Use the following command to clone the alpaca_gpt4_zh dataset in the /mnt/workspace/LLaMA-Factory/data path

git clone https://www.modelscope.cn/datasets/llamafactory/alpaca_gpt4_zh.git

Then, modify the dataset_info.json file

!Upload configuration file
data_info.json

Upload alpaca_gpt4_data_zh.json to the data directory

2.3 Training

llamafactory-cli train examples/train_lora/llama3_lora_sft.yaml

1.4 Reasoning

Modify examples/inference/llama3_lora_sft.yaml

model_name_or_path: /mnt/workspace/models/Meta-Llama-3-8B-Instruct
adapter_name_or_path: /mnt/workspace/models/llama3-lora-zh
template: llama3
finetuning_type: lora
  • –model_name_or_path /mnt/workspace/models/Meta-Llama-3-8B-Instruct : This parameter specifies the name or path of a pre-trained language model.
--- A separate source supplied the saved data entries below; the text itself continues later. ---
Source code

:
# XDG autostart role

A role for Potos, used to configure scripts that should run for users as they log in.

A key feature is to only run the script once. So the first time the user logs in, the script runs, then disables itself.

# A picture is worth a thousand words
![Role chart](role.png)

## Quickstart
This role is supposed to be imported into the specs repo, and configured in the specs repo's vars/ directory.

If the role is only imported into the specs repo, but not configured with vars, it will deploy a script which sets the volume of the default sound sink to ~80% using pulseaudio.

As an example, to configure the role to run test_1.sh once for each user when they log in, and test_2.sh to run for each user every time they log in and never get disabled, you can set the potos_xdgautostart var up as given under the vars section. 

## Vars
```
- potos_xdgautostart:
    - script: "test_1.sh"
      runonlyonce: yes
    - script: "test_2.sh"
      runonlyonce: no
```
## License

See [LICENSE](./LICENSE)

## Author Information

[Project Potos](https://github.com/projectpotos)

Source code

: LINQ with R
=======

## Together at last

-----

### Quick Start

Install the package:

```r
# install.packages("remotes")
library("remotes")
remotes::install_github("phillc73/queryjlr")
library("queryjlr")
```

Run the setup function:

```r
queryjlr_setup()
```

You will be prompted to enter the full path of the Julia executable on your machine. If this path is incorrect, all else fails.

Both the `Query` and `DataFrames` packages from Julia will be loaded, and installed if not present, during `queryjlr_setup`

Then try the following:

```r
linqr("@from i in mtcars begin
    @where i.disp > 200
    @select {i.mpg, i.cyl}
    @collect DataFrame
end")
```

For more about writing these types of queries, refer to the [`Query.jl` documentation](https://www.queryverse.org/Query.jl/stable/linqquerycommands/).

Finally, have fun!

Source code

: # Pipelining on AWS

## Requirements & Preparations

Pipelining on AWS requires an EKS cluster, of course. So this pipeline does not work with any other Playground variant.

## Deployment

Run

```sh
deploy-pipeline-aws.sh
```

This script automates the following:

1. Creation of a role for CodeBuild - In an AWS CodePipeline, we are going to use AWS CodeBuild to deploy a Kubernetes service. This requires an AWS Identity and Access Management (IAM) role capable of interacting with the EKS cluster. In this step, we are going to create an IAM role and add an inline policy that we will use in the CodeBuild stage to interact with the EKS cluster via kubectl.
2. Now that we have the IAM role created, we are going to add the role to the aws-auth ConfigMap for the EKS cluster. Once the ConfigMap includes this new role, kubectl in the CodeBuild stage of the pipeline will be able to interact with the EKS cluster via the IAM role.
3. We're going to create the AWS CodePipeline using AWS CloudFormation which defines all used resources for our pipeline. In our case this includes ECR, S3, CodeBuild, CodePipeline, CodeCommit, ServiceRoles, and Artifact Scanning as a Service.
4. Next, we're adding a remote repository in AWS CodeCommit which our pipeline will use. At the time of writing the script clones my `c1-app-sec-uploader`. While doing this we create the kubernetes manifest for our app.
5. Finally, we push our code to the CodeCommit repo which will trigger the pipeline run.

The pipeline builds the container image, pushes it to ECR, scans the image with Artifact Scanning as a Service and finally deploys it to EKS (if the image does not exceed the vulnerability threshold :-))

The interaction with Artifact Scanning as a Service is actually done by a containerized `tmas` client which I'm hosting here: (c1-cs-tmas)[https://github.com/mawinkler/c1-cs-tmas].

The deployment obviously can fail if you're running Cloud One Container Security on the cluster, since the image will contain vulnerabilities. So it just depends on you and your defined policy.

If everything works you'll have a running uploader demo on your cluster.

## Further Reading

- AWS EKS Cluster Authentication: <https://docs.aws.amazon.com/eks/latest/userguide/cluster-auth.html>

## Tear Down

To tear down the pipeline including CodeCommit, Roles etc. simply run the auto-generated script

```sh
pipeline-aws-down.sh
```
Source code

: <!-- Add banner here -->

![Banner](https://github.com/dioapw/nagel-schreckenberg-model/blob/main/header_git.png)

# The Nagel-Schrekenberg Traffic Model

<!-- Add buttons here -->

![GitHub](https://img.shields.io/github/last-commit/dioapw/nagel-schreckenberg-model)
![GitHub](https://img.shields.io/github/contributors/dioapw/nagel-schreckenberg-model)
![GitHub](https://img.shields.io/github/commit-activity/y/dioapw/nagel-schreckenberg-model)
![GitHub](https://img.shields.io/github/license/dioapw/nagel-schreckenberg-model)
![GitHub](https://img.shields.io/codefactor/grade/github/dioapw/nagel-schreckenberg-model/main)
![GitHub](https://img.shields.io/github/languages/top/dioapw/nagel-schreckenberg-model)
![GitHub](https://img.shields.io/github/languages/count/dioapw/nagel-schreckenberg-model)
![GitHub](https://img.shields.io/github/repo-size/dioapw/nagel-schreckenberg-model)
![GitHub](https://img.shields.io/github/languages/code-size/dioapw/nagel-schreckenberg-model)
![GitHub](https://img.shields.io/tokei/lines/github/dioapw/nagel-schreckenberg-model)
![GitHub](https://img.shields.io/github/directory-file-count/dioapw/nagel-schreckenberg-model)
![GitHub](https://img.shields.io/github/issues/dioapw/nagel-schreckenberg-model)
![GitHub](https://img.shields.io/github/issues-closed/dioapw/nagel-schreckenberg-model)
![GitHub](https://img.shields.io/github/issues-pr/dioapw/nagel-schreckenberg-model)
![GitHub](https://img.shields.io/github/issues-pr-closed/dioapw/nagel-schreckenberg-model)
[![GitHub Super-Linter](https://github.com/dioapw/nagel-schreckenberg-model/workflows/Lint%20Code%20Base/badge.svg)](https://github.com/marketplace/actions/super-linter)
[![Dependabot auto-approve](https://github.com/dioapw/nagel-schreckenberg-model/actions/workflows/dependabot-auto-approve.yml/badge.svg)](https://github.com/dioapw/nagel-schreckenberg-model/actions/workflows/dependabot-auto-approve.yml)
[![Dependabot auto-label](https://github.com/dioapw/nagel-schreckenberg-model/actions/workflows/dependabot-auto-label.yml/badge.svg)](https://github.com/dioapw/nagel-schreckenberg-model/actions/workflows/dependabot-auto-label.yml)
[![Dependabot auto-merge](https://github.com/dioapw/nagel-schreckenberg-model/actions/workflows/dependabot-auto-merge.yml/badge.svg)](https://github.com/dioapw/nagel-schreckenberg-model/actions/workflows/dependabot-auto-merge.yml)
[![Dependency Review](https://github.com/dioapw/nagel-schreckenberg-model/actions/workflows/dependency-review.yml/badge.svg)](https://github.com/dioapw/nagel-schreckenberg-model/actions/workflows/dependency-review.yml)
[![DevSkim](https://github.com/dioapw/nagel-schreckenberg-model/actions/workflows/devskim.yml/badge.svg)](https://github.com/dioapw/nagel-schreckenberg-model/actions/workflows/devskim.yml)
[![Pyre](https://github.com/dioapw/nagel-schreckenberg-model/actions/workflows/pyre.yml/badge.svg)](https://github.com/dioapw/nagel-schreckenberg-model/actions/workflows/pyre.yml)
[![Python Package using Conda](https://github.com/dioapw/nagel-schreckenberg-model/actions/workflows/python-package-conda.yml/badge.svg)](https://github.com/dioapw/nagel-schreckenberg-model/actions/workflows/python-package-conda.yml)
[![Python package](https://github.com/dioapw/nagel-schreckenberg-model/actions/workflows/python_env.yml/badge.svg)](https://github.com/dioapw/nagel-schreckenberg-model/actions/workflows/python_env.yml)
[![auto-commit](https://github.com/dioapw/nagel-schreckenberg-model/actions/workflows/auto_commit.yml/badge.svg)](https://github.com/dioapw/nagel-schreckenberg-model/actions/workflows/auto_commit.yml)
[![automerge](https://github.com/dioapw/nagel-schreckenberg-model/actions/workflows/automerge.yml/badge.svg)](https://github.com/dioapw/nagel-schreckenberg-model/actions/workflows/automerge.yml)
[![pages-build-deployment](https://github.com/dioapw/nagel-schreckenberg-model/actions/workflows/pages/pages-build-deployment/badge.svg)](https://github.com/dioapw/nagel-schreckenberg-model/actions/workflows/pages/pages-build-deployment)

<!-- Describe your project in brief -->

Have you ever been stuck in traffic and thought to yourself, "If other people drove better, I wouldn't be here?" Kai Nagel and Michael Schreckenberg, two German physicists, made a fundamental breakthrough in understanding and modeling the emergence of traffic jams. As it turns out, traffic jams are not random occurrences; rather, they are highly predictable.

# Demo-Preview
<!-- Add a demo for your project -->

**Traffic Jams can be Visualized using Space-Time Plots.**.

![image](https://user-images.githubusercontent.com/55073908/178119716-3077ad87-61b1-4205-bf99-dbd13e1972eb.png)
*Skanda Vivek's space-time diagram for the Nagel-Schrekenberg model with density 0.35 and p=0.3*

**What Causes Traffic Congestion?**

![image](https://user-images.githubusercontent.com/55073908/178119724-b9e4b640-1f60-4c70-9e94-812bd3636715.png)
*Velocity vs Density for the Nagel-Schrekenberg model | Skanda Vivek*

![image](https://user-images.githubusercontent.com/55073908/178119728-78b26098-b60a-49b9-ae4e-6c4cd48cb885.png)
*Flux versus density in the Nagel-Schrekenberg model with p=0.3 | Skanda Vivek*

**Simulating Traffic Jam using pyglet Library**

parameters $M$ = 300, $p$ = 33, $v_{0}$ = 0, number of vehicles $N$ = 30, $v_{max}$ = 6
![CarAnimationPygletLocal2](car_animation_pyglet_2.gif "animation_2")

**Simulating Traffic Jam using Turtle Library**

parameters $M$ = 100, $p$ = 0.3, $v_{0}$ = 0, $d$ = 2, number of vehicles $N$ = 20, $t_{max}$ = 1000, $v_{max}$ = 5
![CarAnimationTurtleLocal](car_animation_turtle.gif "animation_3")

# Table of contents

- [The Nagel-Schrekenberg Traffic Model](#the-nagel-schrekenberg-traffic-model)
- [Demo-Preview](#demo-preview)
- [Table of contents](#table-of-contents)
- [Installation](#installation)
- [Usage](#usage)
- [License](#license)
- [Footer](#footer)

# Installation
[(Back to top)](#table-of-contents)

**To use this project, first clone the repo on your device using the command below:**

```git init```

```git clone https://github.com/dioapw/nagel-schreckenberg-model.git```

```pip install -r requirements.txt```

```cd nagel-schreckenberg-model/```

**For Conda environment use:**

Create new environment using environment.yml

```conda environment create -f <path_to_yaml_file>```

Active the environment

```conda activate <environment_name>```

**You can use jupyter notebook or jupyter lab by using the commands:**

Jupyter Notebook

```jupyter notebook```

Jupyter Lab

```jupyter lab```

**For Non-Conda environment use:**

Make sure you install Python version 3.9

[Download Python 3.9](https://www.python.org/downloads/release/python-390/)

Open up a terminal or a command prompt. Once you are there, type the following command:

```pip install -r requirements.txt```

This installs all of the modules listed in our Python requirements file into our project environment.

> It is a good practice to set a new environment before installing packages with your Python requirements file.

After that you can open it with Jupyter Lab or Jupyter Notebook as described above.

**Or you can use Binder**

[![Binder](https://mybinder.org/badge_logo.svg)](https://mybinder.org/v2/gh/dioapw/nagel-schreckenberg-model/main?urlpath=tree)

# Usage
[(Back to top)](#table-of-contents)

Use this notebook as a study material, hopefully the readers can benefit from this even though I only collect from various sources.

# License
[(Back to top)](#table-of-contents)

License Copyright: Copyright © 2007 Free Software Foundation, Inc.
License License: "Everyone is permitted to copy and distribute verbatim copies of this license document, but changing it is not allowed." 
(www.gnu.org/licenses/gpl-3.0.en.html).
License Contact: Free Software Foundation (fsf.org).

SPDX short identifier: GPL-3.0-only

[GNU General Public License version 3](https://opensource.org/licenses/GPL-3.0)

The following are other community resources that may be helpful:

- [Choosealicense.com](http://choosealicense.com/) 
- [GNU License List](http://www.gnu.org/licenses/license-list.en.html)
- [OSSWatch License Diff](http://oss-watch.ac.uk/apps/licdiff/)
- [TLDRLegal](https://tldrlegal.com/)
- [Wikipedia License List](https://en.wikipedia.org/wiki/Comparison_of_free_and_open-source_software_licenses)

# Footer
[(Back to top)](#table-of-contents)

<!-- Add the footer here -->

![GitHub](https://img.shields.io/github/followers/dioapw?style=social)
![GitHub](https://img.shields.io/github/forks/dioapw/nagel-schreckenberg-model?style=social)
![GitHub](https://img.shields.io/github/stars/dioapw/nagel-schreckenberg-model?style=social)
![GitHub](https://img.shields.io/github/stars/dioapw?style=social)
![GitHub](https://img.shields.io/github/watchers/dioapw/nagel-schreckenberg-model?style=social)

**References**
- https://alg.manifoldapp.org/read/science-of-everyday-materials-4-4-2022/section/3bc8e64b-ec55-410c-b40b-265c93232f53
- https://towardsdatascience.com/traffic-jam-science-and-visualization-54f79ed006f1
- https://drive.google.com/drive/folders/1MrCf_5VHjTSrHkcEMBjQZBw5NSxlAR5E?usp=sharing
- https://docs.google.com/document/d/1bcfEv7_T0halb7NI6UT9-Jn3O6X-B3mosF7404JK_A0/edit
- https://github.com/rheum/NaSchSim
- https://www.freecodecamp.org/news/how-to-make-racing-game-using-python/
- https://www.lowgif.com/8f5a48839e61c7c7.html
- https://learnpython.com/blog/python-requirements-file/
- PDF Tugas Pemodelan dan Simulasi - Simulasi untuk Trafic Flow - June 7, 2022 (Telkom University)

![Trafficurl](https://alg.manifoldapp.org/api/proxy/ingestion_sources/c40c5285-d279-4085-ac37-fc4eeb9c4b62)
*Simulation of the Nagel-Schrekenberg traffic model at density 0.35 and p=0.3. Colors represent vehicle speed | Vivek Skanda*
In this example, the Meta’s Llama-3-8B-Instruct model located at /mnt/workspace/models/MetaLlama-3-8B-Instruct is used. This model will be used as the base model on which fine-tuning will be performed.
  • –adapter_name_or_path /mnt/workspace/models/llama3-lora-zh : This parameter specifies the name or path of the adapter used for fine-tuning. In this example, the adapter located at /mnt/workspace/models/llama3-lora-zh is used. This adapter is fine-tuned on the base model using LoRA technology.
  • –template llama3 : This parameter specifies the name of the dialog template. The template defines the format and style of the dialog. In this example, the template named llama3 is used.
  • –finetuning_type lora : This parameter specifies the type of fine-tuning. In this example, LoRA technology is used for fine-tuning.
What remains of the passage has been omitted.